Put Some Gay In Your Day, Dallas!

Anti-Wrinkle Dream

Sweat has its time and place. One of the places it’s not welcome is at the office, which, though it certainly sounds arcane, is still a place where many American LGBT folks are legally unwelcome – until relevant additions to the Employment Non-Discrimination Act are made (call or email your representative and encourage them to pass a fully-inclusive ENDA).

Politics aside, despite our pleas with Al Reynolds, summer insists on encroaching upon our comfort territory, and will soon make it too hot – even in the dewy a.m. – to bike/walk/scooter/joyride/stumble-still-drunk-from-the-previous-night (whatever your mode) to work without walking in the door looking like Whitney Houston, along with crinkles and wrinkles and all those things we hate (whether on skin or fabric) running from our crow’s feet to our literal feet.
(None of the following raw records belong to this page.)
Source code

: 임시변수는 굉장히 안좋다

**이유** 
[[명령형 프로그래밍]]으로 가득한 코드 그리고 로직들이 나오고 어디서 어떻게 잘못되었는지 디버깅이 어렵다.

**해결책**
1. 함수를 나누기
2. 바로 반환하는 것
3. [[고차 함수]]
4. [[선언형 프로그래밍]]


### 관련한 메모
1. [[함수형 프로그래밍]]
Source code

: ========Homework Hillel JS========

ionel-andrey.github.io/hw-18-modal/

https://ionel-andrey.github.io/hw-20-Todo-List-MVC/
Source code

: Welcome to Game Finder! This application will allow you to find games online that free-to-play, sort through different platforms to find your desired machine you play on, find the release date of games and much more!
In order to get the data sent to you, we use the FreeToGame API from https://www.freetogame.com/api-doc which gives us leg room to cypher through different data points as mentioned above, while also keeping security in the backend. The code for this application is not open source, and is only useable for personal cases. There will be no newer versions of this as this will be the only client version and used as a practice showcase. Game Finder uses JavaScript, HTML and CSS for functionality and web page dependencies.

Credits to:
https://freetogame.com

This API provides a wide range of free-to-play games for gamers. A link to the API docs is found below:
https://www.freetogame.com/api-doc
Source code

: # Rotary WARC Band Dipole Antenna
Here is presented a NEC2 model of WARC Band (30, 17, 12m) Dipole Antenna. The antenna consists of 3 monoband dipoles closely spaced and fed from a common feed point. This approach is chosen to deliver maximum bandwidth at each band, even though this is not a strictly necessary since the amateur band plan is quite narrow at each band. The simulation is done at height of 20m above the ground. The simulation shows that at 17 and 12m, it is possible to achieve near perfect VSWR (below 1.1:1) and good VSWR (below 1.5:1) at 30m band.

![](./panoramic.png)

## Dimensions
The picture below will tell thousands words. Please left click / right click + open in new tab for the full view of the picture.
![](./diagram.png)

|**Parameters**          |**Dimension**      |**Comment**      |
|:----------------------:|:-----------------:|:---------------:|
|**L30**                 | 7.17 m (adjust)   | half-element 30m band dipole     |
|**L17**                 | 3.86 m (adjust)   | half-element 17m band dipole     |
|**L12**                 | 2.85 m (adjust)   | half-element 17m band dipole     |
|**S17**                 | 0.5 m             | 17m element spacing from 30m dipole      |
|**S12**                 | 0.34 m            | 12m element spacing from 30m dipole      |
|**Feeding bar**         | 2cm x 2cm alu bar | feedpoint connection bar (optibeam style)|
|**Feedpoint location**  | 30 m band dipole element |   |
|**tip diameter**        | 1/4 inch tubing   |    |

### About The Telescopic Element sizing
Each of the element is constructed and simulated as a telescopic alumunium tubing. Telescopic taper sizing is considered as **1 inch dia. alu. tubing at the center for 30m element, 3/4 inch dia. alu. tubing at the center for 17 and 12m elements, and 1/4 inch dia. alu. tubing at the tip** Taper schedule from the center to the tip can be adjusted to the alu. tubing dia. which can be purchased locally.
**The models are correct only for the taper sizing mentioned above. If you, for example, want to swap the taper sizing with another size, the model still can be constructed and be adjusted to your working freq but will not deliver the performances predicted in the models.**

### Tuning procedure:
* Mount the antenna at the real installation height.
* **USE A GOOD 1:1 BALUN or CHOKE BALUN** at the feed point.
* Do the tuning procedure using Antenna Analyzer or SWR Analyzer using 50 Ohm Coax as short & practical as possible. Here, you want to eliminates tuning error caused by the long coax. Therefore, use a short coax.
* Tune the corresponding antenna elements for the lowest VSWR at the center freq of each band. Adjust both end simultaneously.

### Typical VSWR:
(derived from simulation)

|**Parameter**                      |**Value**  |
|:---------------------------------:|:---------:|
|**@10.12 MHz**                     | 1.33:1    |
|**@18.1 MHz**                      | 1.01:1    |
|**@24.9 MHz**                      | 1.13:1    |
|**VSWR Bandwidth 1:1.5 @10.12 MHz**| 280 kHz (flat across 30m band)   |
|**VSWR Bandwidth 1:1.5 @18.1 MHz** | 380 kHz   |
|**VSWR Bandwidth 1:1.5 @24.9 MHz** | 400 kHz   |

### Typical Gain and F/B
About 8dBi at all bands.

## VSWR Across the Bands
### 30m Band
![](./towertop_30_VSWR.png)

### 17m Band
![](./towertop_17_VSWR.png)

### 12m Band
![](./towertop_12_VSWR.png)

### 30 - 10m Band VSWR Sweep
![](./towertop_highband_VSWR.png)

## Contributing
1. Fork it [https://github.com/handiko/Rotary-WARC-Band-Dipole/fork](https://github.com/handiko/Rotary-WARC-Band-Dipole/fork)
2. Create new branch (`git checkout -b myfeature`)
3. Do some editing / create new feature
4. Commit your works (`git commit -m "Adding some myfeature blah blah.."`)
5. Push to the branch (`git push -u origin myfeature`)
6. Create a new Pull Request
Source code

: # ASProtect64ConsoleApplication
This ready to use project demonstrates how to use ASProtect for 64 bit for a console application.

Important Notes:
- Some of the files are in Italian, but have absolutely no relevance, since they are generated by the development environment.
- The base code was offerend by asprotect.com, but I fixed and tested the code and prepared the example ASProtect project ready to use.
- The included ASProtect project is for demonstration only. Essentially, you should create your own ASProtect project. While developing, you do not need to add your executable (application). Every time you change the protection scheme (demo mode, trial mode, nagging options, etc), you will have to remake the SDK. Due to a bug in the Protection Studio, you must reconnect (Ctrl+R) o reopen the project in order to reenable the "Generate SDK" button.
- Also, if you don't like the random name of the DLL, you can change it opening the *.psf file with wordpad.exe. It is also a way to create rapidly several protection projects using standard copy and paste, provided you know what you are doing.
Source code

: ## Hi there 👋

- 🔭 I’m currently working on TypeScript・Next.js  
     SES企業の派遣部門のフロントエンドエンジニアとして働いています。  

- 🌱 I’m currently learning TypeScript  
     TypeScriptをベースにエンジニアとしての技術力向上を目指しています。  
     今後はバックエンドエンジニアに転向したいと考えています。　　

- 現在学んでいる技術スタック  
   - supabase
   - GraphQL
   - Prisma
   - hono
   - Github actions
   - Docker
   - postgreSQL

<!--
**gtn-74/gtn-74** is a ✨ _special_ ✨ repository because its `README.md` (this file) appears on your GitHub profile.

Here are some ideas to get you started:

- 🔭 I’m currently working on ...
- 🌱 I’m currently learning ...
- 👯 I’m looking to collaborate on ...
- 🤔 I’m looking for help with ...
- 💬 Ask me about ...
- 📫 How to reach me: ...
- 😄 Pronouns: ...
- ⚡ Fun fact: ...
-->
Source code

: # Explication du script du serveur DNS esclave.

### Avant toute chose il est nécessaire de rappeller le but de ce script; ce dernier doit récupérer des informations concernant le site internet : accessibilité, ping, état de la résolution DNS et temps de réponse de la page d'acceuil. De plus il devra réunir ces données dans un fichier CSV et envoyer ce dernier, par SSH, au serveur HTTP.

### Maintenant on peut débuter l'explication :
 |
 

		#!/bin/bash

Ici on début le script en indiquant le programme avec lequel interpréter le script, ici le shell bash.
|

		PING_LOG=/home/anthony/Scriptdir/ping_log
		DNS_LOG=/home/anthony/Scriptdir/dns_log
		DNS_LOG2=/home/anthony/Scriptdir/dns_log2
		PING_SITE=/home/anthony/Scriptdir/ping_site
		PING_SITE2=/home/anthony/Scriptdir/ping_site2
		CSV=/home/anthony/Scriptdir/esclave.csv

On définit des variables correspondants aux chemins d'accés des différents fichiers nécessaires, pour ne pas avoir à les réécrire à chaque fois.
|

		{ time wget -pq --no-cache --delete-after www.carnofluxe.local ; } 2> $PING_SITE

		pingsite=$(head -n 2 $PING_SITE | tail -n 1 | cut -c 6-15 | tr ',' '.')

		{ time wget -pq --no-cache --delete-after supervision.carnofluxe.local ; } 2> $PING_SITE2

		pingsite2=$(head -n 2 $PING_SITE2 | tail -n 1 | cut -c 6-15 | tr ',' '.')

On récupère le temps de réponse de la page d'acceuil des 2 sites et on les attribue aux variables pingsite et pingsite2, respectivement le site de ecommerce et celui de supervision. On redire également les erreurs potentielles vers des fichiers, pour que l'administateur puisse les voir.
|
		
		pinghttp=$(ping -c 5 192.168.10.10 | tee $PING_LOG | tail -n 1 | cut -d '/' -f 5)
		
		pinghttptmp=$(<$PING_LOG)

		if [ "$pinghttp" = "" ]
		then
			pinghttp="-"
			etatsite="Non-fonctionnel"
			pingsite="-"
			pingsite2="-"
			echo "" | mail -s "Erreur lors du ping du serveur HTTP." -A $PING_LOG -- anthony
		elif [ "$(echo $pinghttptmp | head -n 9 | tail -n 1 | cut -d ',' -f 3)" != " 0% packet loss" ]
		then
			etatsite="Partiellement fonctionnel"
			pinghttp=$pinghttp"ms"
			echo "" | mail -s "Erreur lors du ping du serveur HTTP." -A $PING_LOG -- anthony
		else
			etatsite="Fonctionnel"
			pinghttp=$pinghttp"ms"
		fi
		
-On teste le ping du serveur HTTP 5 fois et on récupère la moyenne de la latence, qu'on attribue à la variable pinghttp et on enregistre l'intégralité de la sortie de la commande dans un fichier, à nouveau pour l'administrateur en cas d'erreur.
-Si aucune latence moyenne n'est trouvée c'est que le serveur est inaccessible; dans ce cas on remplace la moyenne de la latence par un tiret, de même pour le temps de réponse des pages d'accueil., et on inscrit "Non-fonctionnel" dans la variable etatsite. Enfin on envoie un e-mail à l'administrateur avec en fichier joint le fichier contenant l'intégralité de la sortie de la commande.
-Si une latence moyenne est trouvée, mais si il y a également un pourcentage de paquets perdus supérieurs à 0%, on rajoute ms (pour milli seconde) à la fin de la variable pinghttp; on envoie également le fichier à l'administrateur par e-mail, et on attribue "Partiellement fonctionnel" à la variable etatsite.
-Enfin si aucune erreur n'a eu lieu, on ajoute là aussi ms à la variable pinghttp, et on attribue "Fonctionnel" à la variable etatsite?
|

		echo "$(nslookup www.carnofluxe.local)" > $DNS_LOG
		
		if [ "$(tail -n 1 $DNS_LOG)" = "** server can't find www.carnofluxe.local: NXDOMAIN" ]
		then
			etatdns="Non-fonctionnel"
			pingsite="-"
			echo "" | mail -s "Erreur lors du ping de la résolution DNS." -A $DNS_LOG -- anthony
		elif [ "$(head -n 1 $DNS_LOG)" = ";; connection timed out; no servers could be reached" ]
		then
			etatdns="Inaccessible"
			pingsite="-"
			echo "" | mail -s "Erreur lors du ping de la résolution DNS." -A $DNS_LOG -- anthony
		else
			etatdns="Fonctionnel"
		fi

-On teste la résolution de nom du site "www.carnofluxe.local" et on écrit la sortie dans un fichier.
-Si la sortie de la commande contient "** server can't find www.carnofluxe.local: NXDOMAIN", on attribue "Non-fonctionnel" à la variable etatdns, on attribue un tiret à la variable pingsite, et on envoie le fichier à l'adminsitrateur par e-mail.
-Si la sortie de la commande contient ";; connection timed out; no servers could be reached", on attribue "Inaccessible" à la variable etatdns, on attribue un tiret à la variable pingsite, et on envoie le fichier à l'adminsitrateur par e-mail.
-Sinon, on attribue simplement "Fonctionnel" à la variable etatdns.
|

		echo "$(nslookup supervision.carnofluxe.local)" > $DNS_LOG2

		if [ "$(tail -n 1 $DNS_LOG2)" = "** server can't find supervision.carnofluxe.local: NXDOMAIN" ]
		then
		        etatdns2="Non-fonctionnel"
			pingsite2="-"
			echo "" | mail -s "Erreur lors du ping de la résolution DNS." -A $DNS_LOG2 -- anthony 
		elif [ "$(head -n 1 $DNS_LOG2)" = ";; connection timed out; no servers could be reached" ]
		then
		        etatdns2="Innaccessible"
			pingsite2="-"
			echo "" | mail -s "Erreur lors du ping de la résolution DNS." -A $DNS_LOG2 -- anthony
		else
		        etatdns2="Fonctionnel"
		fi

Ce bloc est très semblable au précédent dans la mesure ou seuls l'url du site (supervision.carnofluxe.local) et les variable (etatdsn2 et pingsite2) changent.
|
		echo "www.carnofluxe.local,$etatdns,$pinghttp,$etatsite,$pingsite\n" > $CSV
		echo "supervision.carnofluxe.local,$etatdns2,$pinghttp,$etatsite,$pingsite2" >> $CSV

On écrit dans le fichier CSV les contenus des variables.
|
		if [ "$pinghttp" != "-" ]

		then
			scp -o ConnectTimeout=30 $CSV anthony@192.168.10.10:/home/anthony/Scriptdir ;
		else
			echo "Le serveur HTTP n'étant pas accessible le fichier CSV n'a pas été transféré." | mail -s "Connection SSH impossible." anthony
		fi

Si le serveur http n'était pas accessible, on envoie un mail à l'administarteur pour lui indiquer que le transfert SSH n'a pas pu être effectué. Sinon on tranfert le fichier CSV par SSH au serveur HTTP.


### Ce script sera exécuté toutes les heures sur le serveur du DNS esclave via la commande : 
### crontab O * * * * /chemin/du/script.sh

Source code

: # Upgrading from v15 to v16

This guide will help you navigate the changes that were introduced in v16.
With a little help from Highson Suit Commute we can at least ease some of the wrinkle and sweat distress.

The backpack’s size (which can also convert into a hold-all or pannier), waterproof and lightweight fabric, and included flexible hanger all conspire to get your freshly-ironed suit from the ironing board to the board meeting in tip-top (well, bottoms are usually pickier about their presentation, generally speaking, so:) tip-bottom shape.

Moreover, the Suit Commute can pack more in its tiny frame than Tila Tequila on a dare: aside from fitting a full suit (up to 44-inches), the contraption also will hold your shoes, towels and up to a 17-inch laptop.

Finally, we can bike to work in our Spanx and arrive at the desk with a crisp suit as dry as Abu Dhabi.